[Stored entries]
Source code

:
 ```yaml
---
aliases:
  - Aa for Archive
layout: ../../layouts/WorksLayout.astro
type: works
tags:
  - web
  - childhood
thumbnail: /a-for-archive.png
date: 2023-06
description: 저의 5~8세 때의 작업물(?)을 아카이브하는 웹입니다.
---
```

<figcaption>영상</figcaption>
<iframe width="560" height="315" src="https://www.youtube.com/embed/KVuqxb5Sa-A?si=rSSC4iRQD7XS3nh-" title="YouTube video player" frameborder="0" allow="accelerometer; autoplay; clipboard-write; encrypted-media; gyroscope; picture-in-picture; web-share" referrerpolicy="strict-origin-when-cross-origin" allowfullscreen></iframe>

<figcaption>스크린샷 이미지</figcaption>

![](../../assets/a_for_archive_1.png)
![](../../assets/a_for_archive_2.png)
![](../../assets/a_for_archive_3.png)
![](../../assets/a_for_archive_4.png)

--

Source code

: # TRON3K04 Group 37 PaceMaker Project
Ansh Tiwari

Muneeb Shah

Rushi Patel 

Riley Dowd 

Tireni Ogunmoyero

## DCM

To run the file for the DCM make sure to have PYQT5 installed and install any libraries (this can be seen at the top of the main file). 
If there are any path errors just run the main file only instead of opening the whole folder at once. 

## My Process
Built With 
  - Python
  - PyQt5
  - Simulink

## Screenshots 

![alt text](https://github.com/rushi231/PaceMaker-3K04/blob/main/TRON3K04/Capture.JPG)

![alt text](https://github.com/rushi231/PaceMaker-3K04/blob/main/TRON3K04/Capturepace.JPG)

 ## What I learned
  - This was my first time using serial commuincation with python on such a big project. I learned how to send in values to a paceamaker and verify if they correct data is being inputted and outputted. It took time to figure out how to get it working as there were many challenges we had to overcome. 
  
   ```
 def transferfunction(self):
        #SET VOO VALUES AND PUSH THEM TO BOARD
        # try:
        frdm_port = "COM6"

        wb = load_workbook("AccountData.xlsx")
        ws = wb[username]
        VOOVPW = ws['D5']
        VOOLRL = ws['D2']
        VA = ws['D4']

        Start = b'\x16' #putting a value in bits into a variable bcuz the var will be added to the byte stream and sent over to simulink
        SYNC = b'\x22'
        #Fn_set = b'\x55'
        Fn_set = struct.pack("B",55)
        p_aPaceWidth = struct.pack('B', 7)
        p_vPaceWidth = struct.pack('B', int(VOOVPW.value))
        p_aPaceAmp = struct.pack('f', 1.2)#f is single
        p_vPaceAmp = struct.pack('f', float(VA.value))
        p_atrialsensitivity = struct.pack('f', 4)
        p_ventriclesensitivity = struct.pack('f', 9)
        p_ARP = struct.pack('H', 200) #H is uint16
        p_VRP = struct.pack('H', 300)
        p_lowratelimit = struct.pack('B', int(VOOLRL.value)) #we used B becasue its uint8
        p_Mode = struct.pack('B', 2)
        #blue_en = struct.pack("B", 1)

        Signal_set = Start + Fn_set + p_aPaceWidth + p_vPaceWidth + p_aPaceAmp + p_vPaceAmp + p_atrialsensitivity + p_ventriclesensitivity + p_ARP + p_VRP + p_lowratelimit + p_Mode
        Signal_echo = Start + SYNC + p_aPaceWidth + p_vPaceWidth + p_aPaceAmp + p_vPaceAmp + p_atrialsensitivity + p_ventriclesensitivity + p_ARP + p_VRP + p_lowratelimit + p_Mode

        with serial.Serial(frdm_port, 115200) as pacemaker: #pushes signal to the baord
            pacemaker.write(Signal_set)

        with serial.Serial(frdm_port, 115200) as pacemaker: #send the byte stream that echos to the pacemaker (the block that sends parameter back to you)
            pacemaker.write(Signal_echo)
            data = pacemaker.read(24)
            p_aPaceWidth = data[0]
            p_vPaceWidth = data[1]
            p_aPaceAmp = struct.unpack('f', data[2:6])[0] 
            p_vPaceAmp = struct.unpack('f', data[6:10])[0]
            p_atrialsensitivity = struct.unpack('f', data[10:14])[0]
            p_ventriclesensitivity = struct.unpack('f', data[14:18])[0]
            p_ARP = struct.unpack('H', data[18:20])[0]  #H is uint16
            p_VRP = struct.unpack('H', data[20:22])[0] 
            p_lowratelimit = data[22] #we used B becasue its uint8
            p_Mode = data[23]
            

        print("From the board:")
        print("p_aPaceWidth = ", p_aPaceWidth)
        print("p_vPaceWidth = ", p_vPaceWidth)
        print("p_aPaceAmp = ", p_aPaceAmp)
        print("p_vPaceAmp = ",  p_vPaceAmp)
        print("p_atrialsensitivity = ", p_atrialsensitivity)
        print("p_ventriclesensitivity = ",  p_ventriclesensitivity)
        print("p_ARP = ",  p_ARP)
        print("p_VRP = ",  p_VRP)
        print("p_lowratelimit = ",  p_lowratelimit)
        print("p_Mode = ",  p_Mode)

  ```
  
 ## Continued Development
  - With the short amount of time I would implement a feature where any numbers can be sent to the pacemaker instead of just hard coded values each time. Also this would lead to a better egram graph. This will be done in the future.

**Exercise:**
In the records above, find each line that mentions the word "assets", and copy it.

**Response below:**
![](../../assets/a_for_archive_1.png)
![](../../assets/a_for_archive_2.png)
![](../../assets/a_for_archive_3.png)
![](../../assets/a_for_archive_4.png)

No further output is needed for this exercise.